“Si, una cerveza para miiii” sings Javi, the Spaniard from Canary Islands who recently joined our group. He is genuinely one of the funniest individuals I have met in my life. We have been walking together and he has made my stomach hurt as much (or more) than my legs have in recent days. It’s good to be in the company of people like him, and the rest of the group who all keep my spirits high while my body endures such a challenge.
The motto of the day is “si se puede”, or “yes we can” in English. Most Europeans I have encountered here really like Obama, and this saying is the translation of his campaign slogan. Everyone in The Group is experiencing some kind of bodily trouble or injury by now. We keep spirits high by jokingly yelling encouraging phrases like this in the best Spanish accent we can muster.
An Italian girl in our group, Michaela, was bitten by a dog and rushed to the hospital today. We frequently encounter dogs, stray or otherwise, that sometimes have vicious, frightening snarls. I always have my walking poles in hand whether I am using them or not. Thankfully, she is okay and will continue her walk with a round of antibiotics and some stitches.

I started off my day with another group I first met in day 2 of my walk and we happened to stay at the same albergue in Santo Domingo. I walked and talked with an osteopath-in-training, Gabriel (Sweden), for the first few hours of the day. We talked about the importance of mind-body connection in healing body aches and soreness, the mysteriousness of acupuncture, modern philosophy, artificial intelligence, and space travel. We were so into our conversation and the rhythm of walking that we went off the Camino for almost a mile before we realized we were in the wrong place. All was okay okay though – we turned around to walk into the beautiful sunrise for that mile back to the trail. “Would you go to space?” He asked, looking at the (almost) full moon in the sky. “It’s not first on my list, but if the opportunity comes, yes.”

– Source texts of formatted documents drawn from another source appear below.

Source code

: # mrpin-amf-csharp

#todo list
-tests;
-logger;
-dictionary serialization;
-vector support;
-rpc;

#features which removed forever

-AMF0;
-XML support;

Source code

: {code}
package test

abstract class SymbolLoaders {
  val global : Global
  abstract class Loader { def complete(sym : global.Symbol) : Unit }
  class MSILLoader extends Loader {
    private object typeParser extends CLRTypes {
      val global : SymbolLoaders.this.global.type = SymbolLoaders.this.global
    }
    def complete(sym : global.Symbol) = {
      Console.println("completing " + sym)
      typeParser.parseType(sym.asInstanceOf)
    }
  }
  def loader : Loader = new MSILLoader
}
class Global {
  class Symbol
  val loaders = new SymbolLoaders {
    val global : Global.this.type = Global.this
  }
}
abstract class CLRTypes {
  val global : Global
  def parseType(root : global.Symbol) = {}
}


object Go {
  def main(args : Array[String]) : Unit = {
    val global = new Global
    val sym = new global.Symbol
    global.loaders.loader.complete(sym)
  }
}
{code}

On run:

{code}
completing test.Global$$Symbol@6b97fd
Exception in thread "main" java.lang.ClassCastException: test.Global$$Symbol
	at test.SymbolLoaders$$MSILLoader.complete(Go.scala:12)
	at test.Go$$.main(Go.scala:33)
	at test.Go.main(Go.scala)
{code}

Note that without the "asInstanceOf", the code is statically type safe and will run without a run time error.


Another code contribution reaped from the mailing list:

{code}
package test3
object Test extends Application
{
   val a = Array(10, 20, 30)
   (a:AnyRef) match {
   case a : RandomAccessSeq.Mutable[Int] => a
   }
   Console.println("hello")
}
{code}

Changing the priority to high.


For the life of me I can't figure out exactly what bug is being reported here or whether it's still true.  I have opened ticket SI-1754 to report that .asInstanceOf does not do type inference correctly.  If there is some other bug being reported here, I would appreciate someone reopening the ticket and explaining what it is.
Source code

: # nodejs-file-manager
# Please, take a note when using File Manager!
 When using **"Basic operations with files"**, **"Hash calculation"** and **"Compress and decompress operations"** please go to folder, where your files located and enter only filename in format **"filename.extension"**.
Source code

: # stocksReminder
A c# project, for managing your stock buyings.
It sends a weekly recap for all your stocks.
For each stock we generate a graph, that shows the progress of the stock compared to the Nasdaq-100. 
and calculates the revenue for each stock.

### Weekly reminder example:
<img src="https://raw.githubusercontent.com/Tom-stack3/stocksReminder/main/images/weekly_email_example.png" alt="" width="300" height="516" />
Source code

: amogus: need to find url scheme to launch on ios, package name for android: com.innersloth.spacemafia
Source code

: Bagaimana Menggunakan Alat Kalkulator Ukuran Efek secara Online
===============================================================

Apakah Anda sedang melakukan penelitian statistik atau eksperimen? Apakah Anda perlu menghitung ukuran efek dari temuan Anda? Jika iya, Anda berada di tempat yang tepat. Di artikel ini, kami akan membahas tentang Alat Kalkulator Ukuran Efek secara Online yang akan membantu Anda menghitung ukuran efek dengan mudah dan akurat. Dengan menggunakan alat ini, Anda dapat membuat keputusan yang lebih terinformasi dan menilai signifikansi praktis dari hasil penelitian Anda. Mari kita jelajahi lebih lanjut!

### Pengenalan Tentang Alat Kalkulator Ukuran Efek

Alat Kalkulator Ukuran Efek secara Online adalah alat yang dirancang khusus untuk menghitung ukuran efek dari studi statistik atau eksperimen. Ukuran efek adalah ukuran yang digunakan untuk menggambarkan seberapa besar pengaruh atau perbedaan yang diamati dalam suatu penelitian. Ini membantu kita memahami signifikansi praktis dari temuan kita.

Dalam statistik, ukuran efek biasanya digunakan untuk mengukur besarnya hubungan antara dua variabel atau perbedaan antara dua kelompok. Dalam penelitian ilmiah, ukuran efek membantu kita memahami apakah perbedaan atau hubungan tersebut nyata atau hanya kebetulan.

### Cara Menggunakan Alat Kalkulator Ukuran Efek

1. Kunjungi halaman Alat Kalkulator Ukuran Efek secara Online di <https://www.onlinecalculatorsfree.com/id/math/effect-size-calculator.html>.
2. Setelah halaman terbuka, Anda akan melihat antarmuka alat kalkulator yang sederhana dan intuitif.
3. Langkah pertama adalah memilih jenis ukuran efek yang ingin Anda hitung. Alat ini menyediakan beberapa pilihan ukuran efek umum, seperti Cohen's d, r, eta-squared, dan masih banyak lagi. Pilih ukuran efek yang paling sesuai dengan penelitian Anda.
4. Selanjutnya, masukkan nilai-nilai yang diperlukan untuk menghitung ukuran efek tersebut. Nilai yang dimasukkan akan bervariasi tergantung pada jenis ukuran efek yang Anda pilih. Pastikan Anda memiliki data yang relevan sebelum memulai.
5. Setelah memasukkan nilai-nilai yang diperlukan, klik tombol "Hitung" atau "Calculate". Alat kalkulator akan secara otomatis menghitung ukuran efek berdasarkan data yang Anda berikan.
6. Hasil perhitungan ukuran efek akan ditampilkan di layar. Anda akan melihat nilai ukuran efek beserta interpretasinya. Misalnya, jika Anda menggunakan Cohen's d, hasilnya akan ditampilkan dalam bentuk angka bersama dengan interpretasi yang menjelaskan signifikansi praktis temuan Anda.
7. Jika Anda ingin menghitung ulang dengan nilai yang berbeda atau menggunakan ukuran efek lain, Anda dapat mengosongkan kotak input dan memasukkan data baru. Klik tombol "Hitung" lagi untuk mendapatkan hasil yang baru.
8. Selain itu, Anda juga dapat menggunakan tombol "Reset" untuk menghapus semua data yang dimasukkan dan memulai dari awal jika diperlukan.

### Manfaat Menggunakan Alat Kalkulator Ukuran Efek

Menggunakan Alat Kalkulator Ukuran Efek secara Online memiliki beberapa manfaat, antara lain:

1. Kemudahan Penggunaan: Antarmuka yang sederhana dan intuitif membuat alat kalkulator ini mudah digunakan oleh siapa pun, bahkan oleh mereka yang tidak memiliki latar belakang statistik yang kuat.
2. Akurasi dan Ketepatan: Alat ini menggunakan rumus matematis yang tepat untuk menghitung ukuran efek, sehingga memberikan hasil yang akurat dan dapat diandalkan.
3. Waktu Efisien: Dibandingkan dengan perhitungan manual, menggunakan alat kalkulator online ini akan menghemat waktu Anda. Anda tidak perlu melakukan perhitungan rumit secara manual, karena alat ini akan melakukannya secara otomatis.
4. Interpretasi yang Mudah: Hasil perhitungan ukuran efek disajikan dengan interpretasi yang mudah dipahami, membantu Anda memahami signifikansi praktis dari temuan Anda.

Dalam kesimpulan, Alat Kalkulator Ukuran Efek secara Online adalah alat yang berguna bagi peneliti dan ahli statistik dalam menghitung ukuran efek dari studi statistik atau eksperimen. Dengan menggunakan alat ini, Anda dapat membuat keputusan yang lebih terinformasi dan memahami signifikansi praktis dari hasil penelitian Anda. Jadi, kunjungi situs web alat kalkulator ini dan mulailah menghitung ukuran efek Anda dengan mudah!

Gabriel’s walking partner, Connor (from Ireland), has a golf ball sized blister (not pictured) on his heel. It’s the worst I’ve seen, but I don’t know what he was expecting wearing cotton socks for that many kilometers. My walking partner, Daniel, volunteered a pair of wool socks for Connor. Meanwhile, my disinfection foot bath and careful bandaging yesterday, as well as switching my wool socks halfway through the day, paid off well for my feet.
It was a hot day, but deceiving because strong winds kept us feeling cooler than it really was. We are walking west, with the suns at our backs most of the day. Most people are complaining but this is nothing I haven’t experienced running cross country in the countryside of Dixon in August and September. The backs of my legs are getting red because I haven’t put on enough sunscreen. At least I made a good decision and drank a liter of water before starting the walk, which seemed to set me in a good place for hydration throughout the day.

The distance today was 34km. The albergue we arrived to is picture perfect. Small town, amazing views, tapas bars, and beautiful gardens. a few pictures —



At the table for our final hoorah before going to bed, we were playing dice and admittedly being a bit too loud with our cervezas y vino blancos. An American woman wearing a long skirt with Obama’s face plastered all over it walks past.
Javi and a few others look at her, then look at me as if to ask, “hey, American, is that what I think it is?”
With The Group already holding back laughter, I let out a “siiii se puede!” Hysterical laughter ensues. We all cheer our glasses and enjoy each other’s company before going to bed to repeat it all again tomorrow. my heart may be the fullest it’s ever been.